In the entries below, which lines run from the one containing "wenn ein Land" to the one containing "zur Einöde werden."? Copy exactly those lines, ends included, and no others.

-------- Given information --------

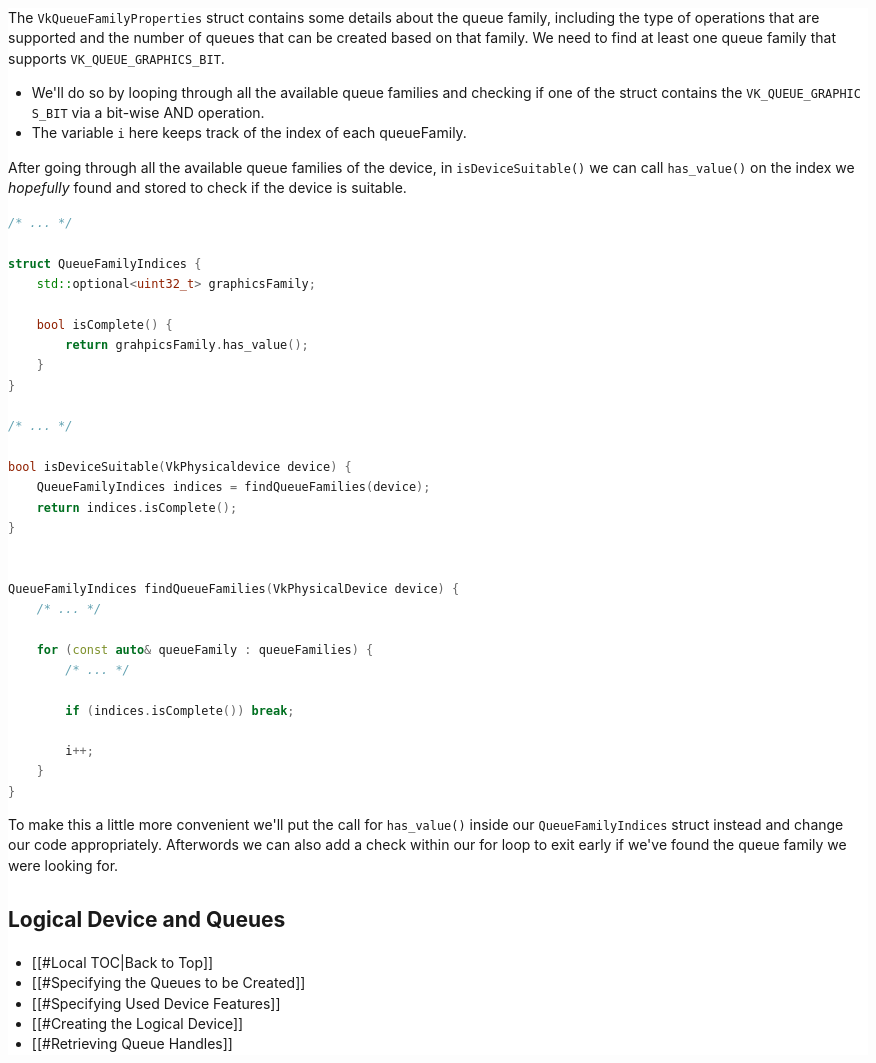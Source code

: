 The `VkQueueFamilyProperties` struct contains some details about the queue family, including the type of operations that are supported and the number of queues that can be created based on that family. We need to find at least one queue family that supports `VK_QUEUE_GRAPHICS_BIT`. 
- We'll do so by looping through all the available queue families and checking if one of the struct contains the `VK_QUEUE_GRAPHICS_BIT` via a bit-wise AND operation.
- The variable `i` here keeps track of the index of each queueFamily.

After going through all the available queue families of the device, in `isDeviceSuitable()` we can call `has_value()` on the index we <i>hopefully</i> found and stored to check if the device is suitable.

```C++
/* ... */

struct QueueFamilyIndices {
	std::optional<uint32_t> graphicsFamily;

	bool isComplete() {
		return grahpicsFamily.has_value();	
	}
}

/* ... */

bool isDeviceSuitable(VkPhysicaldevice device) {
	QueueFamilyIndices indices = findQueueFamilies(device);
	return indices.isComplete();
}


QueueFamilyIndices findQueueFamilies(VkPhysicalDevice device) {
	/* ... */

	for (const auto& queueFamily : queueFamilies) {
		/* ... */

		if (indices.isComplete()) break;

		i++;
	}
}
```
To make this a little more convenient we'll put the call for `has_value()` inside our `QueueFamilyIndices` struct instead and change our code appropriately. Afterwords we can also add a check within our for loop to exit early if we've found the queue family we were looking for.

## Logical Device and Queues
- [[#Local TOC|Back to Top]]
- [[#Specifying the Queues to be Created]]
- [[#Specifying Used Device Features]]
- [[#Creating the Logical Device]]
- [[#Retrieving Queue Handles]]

--------
-------- Given information --------

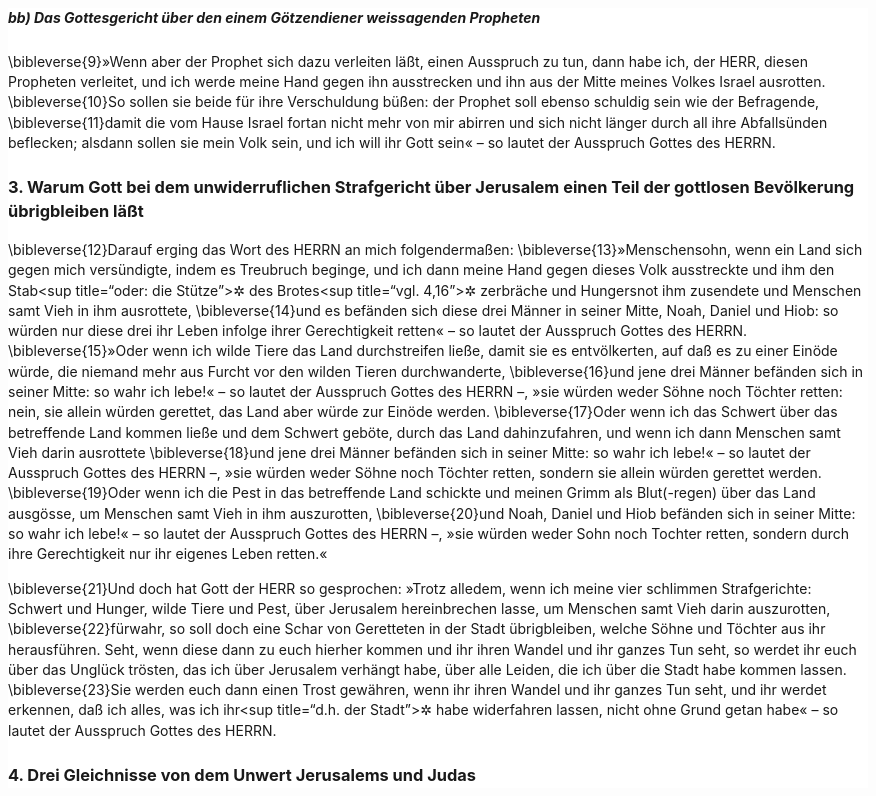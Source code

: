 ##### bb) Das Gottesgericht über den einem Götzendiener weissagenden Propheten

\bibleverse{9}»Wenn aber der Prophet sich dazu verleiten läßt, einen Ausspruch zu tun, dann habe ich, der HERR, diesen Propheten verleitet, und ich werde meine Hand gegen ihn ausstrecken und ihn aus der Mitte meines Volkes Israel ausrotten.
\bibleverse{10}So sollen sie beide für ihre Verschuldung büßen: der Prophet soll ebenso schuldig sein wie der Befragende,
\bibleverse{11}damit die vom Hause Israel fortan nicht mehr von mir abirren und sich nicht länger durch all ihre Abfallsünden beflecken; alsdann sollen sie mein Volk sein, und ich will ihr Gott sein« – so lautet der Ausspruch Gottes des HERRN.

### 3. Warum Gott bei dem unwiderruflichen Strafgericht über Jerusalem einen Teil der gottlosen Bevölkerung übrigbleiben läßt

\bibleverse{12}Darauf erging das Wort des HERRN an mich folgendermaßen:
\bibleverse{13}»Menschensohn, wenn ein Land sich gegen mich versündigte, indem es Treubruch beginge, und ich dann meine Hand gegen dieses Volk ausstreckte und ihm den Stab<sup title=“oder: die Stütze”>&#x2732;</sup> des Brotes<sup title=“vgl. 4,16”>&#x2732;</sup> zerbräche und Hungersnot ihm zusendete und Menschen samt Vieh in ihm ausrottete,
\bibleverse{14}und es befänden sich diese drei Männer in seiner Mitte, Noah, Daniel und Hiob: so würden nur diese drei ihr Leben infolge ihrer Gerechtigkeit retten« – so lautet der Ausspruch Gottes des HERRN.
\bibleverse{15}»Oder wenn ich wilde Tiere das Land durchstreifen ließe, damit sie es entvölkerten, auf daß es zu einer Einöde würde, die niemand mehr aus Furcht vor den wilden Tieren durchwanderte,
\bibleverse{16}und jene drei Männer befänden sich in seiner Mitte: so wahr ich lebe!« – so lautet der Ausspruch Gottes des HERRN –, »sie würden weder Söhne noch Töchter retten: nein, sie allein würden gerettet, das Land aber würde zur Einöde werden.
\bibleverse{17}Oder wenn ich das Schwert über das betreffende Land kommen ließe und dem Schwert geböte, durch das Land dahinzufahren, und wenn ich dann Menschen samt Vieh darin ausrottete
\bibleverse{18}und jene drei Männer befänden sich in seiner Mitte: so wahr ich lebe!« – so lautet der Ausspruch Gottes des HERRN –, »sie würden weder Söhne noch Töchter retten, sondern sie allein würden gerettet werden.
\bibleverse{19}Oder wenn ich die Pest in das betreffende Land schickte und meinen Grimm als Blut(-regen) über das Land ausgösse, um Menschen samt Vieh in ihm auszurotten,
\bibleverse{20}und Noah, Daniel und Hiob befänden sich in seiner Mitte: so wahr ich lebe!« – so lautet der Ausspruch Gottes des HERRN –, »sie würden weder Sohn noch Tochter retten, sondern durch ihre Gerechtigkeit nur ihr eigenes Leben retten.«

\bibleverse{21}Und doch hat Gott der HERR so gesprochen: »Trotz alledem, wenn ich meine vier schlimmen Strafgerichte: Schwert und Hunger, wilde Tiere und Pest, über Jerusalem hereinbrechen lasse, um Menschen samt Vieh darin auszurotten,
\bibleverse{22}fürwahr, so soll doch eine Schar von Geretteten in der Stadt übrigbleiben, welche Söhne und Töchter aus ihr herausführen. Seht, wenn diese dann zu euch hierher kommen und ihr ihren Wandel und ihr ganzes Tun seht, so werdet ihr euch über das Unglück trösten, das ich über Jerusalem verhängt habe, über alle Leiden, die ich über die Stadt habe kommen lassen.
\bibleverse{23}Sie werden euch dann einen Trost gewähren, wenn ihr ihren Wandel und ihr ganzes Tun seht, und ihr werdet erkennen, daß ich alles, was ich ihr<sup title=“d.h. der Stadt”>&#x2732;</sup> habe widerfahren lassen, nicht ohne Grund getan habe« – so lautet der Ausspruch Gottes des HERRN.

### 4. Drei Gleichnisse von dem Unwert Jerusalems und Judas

--------
-------- Given information --------

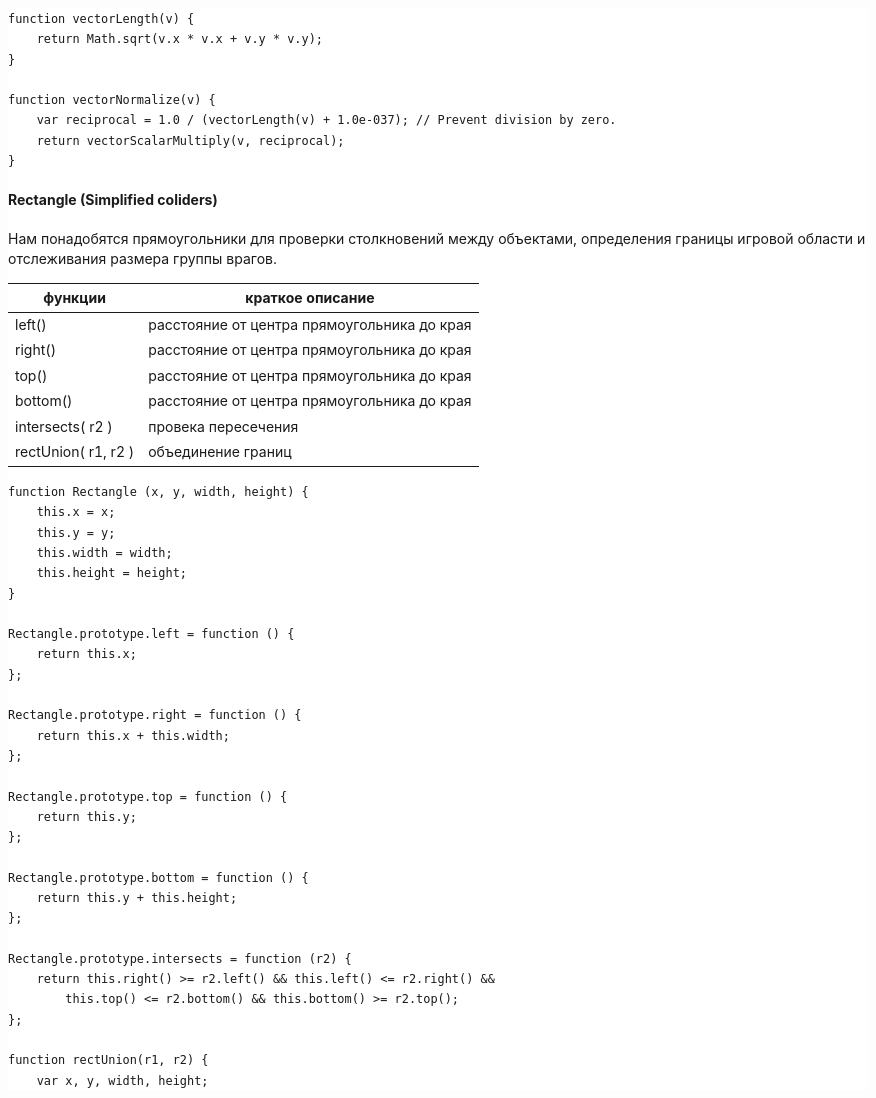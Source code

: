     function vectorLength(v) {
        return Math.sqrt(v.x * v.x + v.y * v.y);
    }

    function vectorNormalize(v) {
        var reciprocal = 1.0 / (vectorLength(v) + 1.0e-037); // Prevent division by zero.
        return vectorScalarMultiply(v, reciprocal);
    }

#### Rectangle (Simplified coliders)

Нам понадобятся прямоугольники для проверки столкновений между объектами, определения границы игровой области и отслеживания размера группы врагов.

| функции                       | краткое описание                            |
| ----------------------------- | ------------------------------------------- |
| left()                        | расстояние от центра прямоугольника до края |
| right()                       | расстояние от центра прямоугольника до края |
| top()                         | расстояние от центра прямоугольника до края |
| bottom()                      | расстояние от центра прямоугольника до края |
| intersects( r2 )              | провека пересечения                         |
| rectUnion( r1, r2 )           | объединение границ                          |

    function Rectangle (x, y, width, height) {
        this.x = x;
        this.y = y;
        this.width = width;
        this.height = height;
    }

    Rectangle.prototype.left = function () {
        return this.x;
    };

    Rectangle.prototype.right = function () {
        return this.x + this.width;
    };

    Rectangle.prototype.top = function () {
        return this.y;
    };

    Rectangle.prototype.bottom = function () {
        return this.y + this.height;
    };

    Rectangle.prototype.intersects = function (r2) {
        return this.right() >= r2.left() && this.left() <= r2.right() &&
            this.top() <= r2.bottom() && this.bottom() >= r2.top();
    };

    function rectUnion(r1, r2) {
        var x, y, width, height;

--------

→ Answer box
\bibleverse{13}»Menschensohn, wenn ein Land sich gegen mich versündigte, indem es Treubruch beginge, und ich dann meine Hand gegen dieses Volk ausstreckte und ihm den Stab<sup title=“oder: die Stütze”>&#x2732;</sup> des Brotes<sup title=“vgl. 4,16”>&#x2732;</sup> zerbräche und Hungersnot ihm zusendete und Menschen samt Vieh in ihm ausrottete,
\bibleverse{14}und es befänden sich diese drei Männer in seiner Mitte, Noah, Daniel und Hiob: so würden nur diese drei ihr Leben infolge ihrer Gerechtigkeit retten« – so lautet der Ausspruch Gottes des HERRN.
\bibleverse{15}»Oder wenn ich wilde Tiere das Land durchstreifen ließe, damit sie es entvölkerten, auf daß es zu einer Einöde würde, die niemand mehr aus Furcht vor den wilden Tieren durchwanderte,
\bibleverse{16}und jene drei Männer befänden sich in seiner Mitte: so wahr ich lebe!« – so lautet der Ausspruch Gottes des HERRN –, »sie würden weder Söhne noch Töchter retten: nein, sie allein würden gerettet, das Land aber würde zur Einöde werden.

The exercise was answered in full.